The boat leaped up and over the next wave. Her hair was swept back from her face, and a slick of evaporating spray supercooled her skin. She licked her lips and tasted salt. She clutched the wheel, as much to maintain control as to hold on, and spread her feet wide to keep her balance.
As the minutes passed, Andrea concentrated on the beast under her control and learned the sensitivity of the wheel. She experimented with various strategies and became more adept at judging where to cross or ride a wave. Keeping the boat steady became a challenge. Slowly, she let her rigid muscles relax. The bright sun warmed her face. The boat responded to subtle course adjustments like a well-tuned performance car. She couldn’t help but grin. Speeding over the waves could be a source of exhilaration.

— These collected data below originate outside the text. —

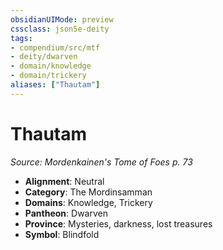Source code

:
 ```yaml
---
obsidianUIMode: preview
cssclass: json5e-deity
tags:
- compendium/src/mtf
- deity/dwarven
- domain/knowledge
- domain/trickery
aliases: ["Thautam"]
---
```

# Thautam
*Source: Mordenkainen's Tome of Foes p. 73* 

- **Alignment**: Neutral
- **Category**: The Mordinsamman
- **Domains**: Knowledge, Trickery
- **Pantheon**: Dwarven
- **Province**: Mysteries, darkness, lost treasures
- **Symbol**: Blindfold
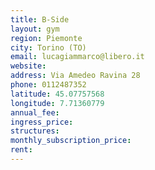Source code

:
 ```yaml
---
title: B-Side
layout: gym
region: Piemonte
city: Torino (TO)
email: lucagiammarco@libero.it
website: 
address: Via Amedeo Ravina 28
phone: 0112487352
latitude: 45.07757568
longitude: 7.71360779
annual_fee: 
ingress_price: 
structures: 
monthly_subscription_price: 
rent: 
---
```


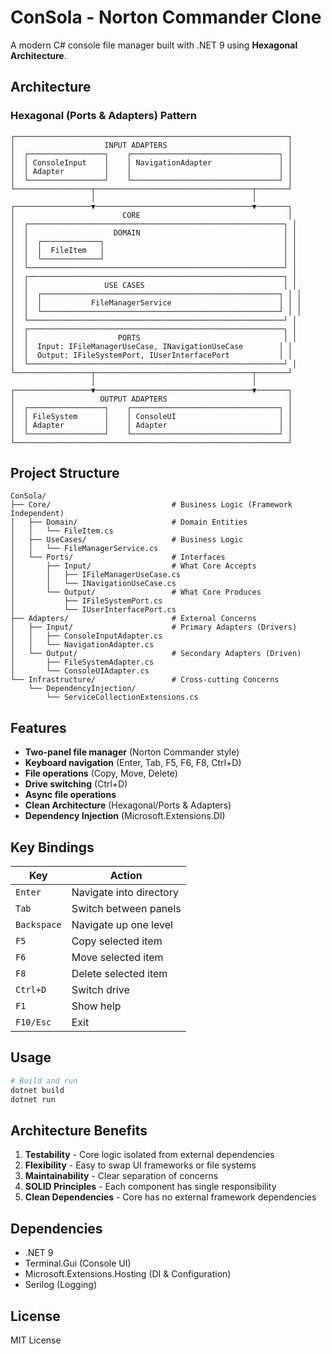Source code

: # ConSola - Norton Commander Clone

A modern C# console file manager built with .NET 9 using **Hexagonal Architecture**.

## Architecture

### Hexagonal (Ports & Adapters) Pattern

```
┌─────────────────────────────────────────────────────────────┐
│                    INPUT ADAPTERS                           │
│  ┌─────────────────┐    ┌─────────────────────────────────┐ │
│  │ ConsoleInput    │    │ NavigationAdapter               │ │
│  │ Adapter         │    │                                 │ │
│  └─────────────────┘    └─────────────────────────────────┘ │
└─────────────────┬───────────────────────────────────┬───────┘
                  │                                   │
┌─────────────────▼───────────────────────────────────▼───────┐
│                        CORE                                 │
│  ┌─────────────────────────────────────────────────────────┐ │
│  │                   DOMAIN                                │ │
│  │  ┌─────────────┐                                        │ │
│  │  │  FileItem   │                                        │ │
│  │  └─────────────┘                                        │ │
│  └─────────────────────────────────────────────────────────┘ │
│  ┌─────────────────────────────────────────────────────────┐ │
│  │                 USE CASES                               │ │
│  │  ┌─────────────────────────────────────────────────────┐ │ │
│  │  │           FileManagerService                        │ │ │
│  │  └─────────────────────────────────────────────────────┘ │ │
│  └─────────────────────────────────────────────────────────┘ │
│  ┌─────────────────────────────────────────────────────────┐ │
│  │                    PORTS                                │ │
│  │  Input: IFileManagerUseCase, INavigationUseCase        │ │
│  │  Output: IFileSystemPort, IUserInterfacePort           │ │
│  └─────────────────────────────────────────────────────────┘ │
└─────────────────┬───────────────────────────────────┬───────┘
                  │                                   │
┌─────────────────▼───────────────────────────────────▼───────┐
│                   OUTPUT ADAPTERS                           │
│  ┌─────────────────┐    ┌─────────────────────────────────┐ │
│  │ FileSystem      │    │ ConsoleUI                       │ │
│  │ Adapter         │    │ Adapter                         │ │
│  └─────────────────┘    └─────────────────────────────────┘ │
└─────────────────────────────────────────────────────────────┘
```

## Project Structure

```
ConSola/
├── Core/                           # Business Logic (Framework Independent)
│   ├── Domain/                     # Domain Entities
│   │   └── FileItem.cs
│   ├── UseCases/                   # Business Logic
│   │   └── FileManagerService.cs
│   └── Ports/                      # Interfaces
│       ├── Input/                  # What Core Accepts
│       │   ├── IFileManagerUseCase.cs
│       │   └── INavigationUseCase.cs
│       └── Output/                 # What Core Produces
│           ├── IFileSystemPort.cs
│           └── IUserInterfacePort.cs
├── Adapters/                       # External Concerns
│   ├── Input/                      # Primary Adapters (Drivers)
│   │   ├── ConsoleInputAdapter.cs
│   │   └── NavigationAdapter.cs
│   └── Output/                     # Secondary Adapters (Driven)
│       ├── FileSystemAdapter.cs
│       └── ConsoleUIAdapter.cs
└── Infrastructure/                 # Cross-cutting Concerns
    └── DependencyInjection/
        └── ServiceCollectionExtensions.cs
```

## Features

- **Two-panel file manager** (Norton Commander style)
- **Keyboard navigation** (Enter, Tab, F5, F6, F8, Ctrl+D)
- **File operations** (Copy, Move, Delete)
- **Drive switching** (Ctrl+D)
- **Async file operations**
- **Clean Architecture** (Hexagonal/Ports & Adapters)
- **Dependency Injection** (Microsoft.Extensions.DI)

## Key Bindings

| Key | Action |
|-----|--------|
| `Enter` | Navigate into directory |
| `Tab` | Switch between panels |
| `Backspace` | Navigate up one level |
| `F5` | Copy selected item |
| `F6` | Move selected item |
| `F8` | Delete selected item |
| `Ctrl+D` | Switch drive |
| `F1` | Show help |
| `F10/Esc` | Exit |

## Usage

```bash
# Build and run
dotnet build
dotnet run
```

## Architecture Benefits

1. **Testability** - Core logic isolated from external dependencies
2. **Flexibility** - Easy to swap UI frameworks or file systems
3. **Maintainability** - Clear separation of concerns
4. **SOLID Principles** - Each component has single responsibility
5. **Clean Dependencies** - Core has no external framework dependencies

## Dependencies

- .NET 9
- Terminal.Gui (Console UI)
- Microsoft.Extensions.Hosting (DI & Configuration)
- Serilog (Logging)

## License

MIT License
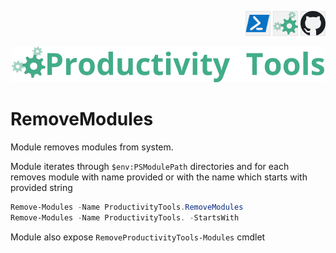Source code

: <!--Category:PowerShell--> 
 <p align="right">
    <a href="https://www.powershellgallery.com/packages/ProductivityTools.RemoveModules"><img src="Images/Header/Powershell_border_40px.png" /></a>
    <a href="http://productivitytools.tech/manage-git-repositories/"><img src="Images/Header/ProductivityTools_green_40px_2.png" /><a> 
    <a href="https://github.com/pwujczyk/ProductivityTools.RemoveModules"><img src="Images/Header/Github_border_40px.png" /></a>
</p>
<p align="center">
    <a href="http://http://productivitytools.tech/">
        <img src="Images/Header/LogoTitle_green_500px.png" />
    </a>
</p>


# RemoveModules

Module removes modules from system. 

<!--more-->

Module iterates through ``$env:PSModulePath`` directories and for each removes module with name provided or with the name which starts with provided string

```powershell
Remove-Modules -Name ProductivityTools.RemoveModules 
Remove-Modules -Name ProductivityTools. -StartsWith
```

Module also expose ``RemoveProductivityTools-Modules`` cmdlet


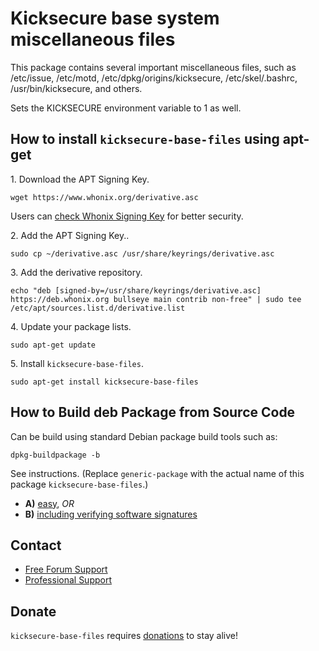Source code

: # Kicksecure base system miscellaneous files #

This package contains several important miscellaneous files, such as
/etc/issue, /etc/motd, /etc/dpkg/origins/kicksecure,
/etc/skel/.bashrc, /usr/bin/kicksecure, and others.

Sets the KICKSECURE environment variable to 1 as well.
## How to install `kicksecure-base-files` using apt-get ##

1\. Download the APT Signing Key.

```
wget https://www.whonix.org/derivative.asc
```

Users can [check Whonix Signing Key](https://www.whonix.org/wiki/Whonix_Signing_Key) for better security.

2\. Add the APT Signing Key..

```
sudo cp ~/derivative.asc /usr/share/keyrings/derivative.asc
```

3\. Add the derivative repository.

```
echo "deb [signed-by=/usr/share/keyrings/derivative.asc] https://deb.whonix.org bullseye main contrib non-free" | sudo tee /etc/apt/sources.list.d/derivative.list
```

4\. Update your package lists.

```
sudo apt-get update
```

5\. Install `kicksecure-base-files`.

```
sudo apt-get install kicksecure-base-files
```

## How to Build deb Package from Source Code ##

Can be build using standard Debian package build tools such as:

```
dpkg-buildpackage -b
```

See instructions. (Replace `generic-package` with the actual name of this package `kicksecure-base-files`.)

* **A)** [easy](https://www.whonix.org/wiki/Dev/Build_Documentation/generic-package/easy), _OR_
* **B)** [including verifying software signatures](https://www.whonix.org/wiki/Dev/Build_Documentation/generic-package)

## Contact ##

* [Free Forum Support](https://forums.whonix.org)
* [Professional Support](https://www.whonix.org/wiki/Professional_Support)

## Donate ##

`kicksecure-base-files` requires [donations](https://www.whonix.org/wiki/Donate) to stay alive!
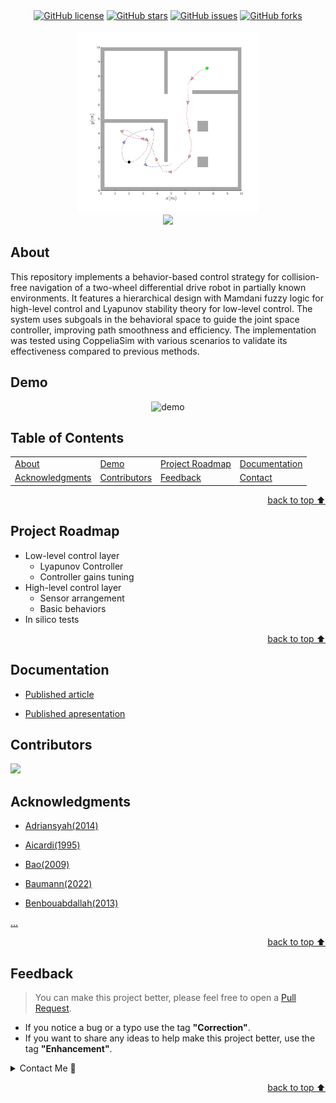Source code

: 
<!-- Shields Section--><!-- Optional -->

<!-- 
* Insert project shields and badges through this link https://shields.io/
* 
*
-->

<div align="center">
    <a href="https://github.com/gabrielhvs/sub-goal-approach-using-fuzzy-logic-and-Lyapunov-control/blob/main/LICENSE"><img alt="GitHub license" src="https://img.shields.io/github/license/gabrielhvs/sub-goal-approach-using-fuzzy-logic-and-Lyapunov-control?color=ff69b4&style=for-the-badge"></a>
    <a href="https://github.com/gabrielhvs/sub-goal-approach-using-fuzzy-logic-and-Lyapunov-control/stargazers"><img alt="GitHub stars" src="https://img.shields.io/github/stars/gabrielhvs/sub-goal-approach-using-fuzzy-logic-and-Lyapunov-control?color=yellow&label=Project%20Stars&style=for-the-badge"></a>
    <a href="https://github.com/gabrielhvs/sub-goal-approach-using-fuzzy-logic-and-Lyapunov-control/issues"><img alt="GitHub issues" src="https://img.shields.io/github/issues/gabrielhvs/sub-goal-approach-using-fuzzy-logic-and-Lyapunov-control?color=brightgreen&label=issues&style=for-the-badge"></a>
    <a href="https://github.com/gabrielhvs/sub-goal-approach-using-fuzzy-logic-and-Lyapunov-control/network"><img alt="GitHub forks" src="https://img.shields.io/github/forks/gabrielhvs/sub-goal-approach-using-fuzzy-logic-and-Lyapunov-control?color=9cf&label=forks&style=for-the-badge"></a>
</div>
<br>


<!-- Logo Section  --><!-- Required -->

<!--
* Insert an image URL in the <img> "src" attribute bellow. (line )
* 
* Insert your github profile URL in the <a> "href" attribute bellow (line )
-->


<div align="center">
    <a href="https://github.com/gabrielhvs/sub-goal-approach-using-fuzzy-logic-and-Lyapunov-control" target="_blank">
        <img src="Images/test9.jpg?raw=true" 
        alt="Mambo Parrot" width="290" height="290">
    </a>
</div>


<!-- Project title 
* use a dynamic typing-SvG here https://readme-typing-svg.demolab.com/demo/
*
*  Instead you can type your project name after a # header
-->

<div align="center">
<img src="https://readme-typing-svg.demolab.com?font=Fira+Code&size=22&duration=4000&pause=5000&background=FFFFFF00&center=true&vCenter=true&multiline=true&width=900&lines= Sub-goal approach using fuzzy-logic and Lyapunov control">
</div>


## About<!-- Required -->
<!-- 
* information about the project 
* 
* keep it short and sweet
-->


This repository implements a behavior-based control strategy for collision-free navigation of a two-wheel differential drive robot in partially known environments. It features a hierarchical design with Mamdani fuzzy logic for high-level control and Lyapunov stability theory for low-level control. The system uses subgoals in the behavioral space to guide the joint space controller, improving path smoothness and efficiency. The implementation was tested using CoppeliaSim with various scenarios to validate its effectiveness compared to previous methods.


<!--## How to use this project Required -->
<!-- 
* Here you may add information about how 
* 
* and why to use this project.


- Access the [Blank template](./Templates/_blank-README.md) to use for your projects. 
- clone this repository into your local machine.

```bash
    git clone https://github.com/gabrielhvs/sub-goal-approach-using-fuzzy-logic-and-Lyapunov-control.git
```
- You can copy the markdown directly from this [MD file](./Templates/markdown-only.md).
- Make sure to check the [Documentation](https://github.com/gabrielhvs/sub-goal-approach-using-fuzzy-logic-and-Lyapunov-control/wiki/Step-by-Step-Guide) for a step by step guide.
- Support me by staring this repository 
-->

## Demo<!-- Required -->
<!-- 
* You can add a demo here GH supports images/ GIFs/videos 
* 
* It's recommended to use GIFs as they are more dynamic
-->


<div align="center">
    <img alt="demo" src="./Demo/demonstration.gif">
</div>

## Table of Contents<!-- Optional -->
<!-- 
* This section is optional, yet having a contents table 
* helps keeping your README readable and more professional.
* 
* If you are not familiar with HTML, no worries we all been there :) 
* Review learning resources to create anchor links. 
-->


<dev display="inline-table" vertical-align="middle">
<table align="center" vertical-align="middle">
        <tr>
            <td><a href="#about">About</a></td>        
            <!--<td><a href="#how-to-use-this-project">Getting started</td>-->
            <td><a href="#demo">Demo</a></td>
            <td><a href="#project-roadmap--">Project Roadmap</a></td>
            <td><a href="#documentation">Documentation</a></td>
        </tr>
        <tr>
            <td><a href="#acknowledgments">Acknowledgments</a></td>
            <!--<td><a href="https://github.com/gabrielhvs/sub-goal-approach-using-fuzzy-logic-and-Lyapunov-control/tree/main/Learning_Resources">Learning Resources</a></td>-->
            <!--<td><a href="https://github.com/gabrielhvs/sub-goal-approach-using-fuzzy-logic-and-Lyapunov-control/wiki/Step-by-Step-Guide">
            Step By Step Guide</a></td>-->
            <!--<td><a href="#feedback">Feedback</a></td>-->
            <td><a href="#contributors">Contributors</a></td>
            <td><a href="#feedback">Feedback</a></td>
            <td><a href="#contact">Contact</a></td>
            <!--<td><a href="#license">License</a></td>-->
        </tr>
</table>
</dev>


<!-- - Use this html element to create a back to top button. -->
<p align="right"><a href="#about">back to top ⬆️</a></p>


## Project Roadmap <!-- Optional --> <!-- add learning_Rs-->
<!-- 
* Add this section in case the project has different phases
* 
* Under production or will be updated.
-->

- Low-level control layer
    - Lyapunov Controller
    - Controller gains tuning
- High-level control layer
    - Sensor arrangement
    - Basic behaviors
- In silico tests



<p align="right"><a href="#about">back to top ⬆️</a></p>

## Documentation<!-- Optional -->
<!-- 
* You may add any documentation or Wikis here
* 
* 
-->


- [Published article](https://easychair.org/publications/preprint/6PHX)

- [Published apresentation](https://easychair.org/smart-slide/slide/WBvn#{pv:f7,sn:1})


## Contributors<!-- Required -->
<!-- 
* Without contribution we wouldn't have open source. 
* 
* Generate github contributors Image here https://contrib.rocks/preview?repo=angular%2Fangular-ja
-->

<a href="https://github.com/gabrielhvs/sub-goal-approach-using-fuzzy-logic-and-Lyapunov-control/graphs/contributors">
  <img src="https://contrib.rocks/image?repo=gabrielhvs/sub-goal-approach-using-fuzzy-logic-and-Lyapunov-control" />
</a>


## Acknowledgments<!-- Optional -->
<!-- 
* Credit where it's do 
* 
* Feel free to share your inspiration sources, Stackoverflow questions, github repos, tools etc.
-->

- [Adriansyah(2014)](https://core.ac.uk/download/pdf/235044907.pdf)

- [Aicardi(1995)](https://ieeexplore.ieee.org/abstract/document/388294)

- [Bao(2009)](https://ieeexplore.ieee.org/abstract/document/5375943)

- [Baumann(2022)](https://ieeexplore.ieee.org/abstract/document/9981817)

- [Benbouabdallah(2013)](https://ieeexplore.ieee.org/abstract/document/6642775)

[...](docs/SBAI_2023___Automação_Inteligente.pdf)


<!-- - Use this html element to create a back to top button. -->
<p align="right"><a href="#about">back to top ⬆️</a></p>


## Feedback<!-- Required -->
<!-- 
* You can add contacts information like your email and social media account 
* 
* Also it's common to add some PR guidance.
-->


> You can make this project better, please  feel free to open a [Pull Request](https://github.com/gabrielhvs/sub-goal-approach-using-fuzzy-logic-and-Lyapunov-control/pulls).
- If you notice a bug or a typo use the tag **"Correction"**.
- If you want to share any ideas to help make this project better, use the tag **"Enhancement"**.

<details>
    <summary>Contact Me 📨</summary>

### Contact<!-- Required -->
Reach me via email: [gabbrielvasc@gmail.com](mailto:gabbrielvasc@gmail.com)
<!-- 
* add your email and contact info here
* 
* 
-->
    
</details>

<!-- - Use this html element to create a back to top button. -->
<p align="right"><a href="#about">back to top ⬆️</a></p>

By the time she steered into the harbor, her breathing had returned to normal. Somewhere along the way, she’d stopped worrying about getting sick. And as she slowed to the harbor speed limit and crept along next to the cruise ships, her blood pounded with the thrill of driving such a powerful machine.
She pulled the boat up next to the yacht, feeling buoyed by a sense of renewed hope, and understanding why Dillon would use a spin in the speedboat to blow off steam. Her mind seemed clearer. She was able to view the situation in perspective.
The video had complicated matters, but all was not lost. She still had an assignment and a job. As long they didn’t come across any more nasty surprises, she still had a chance to shine.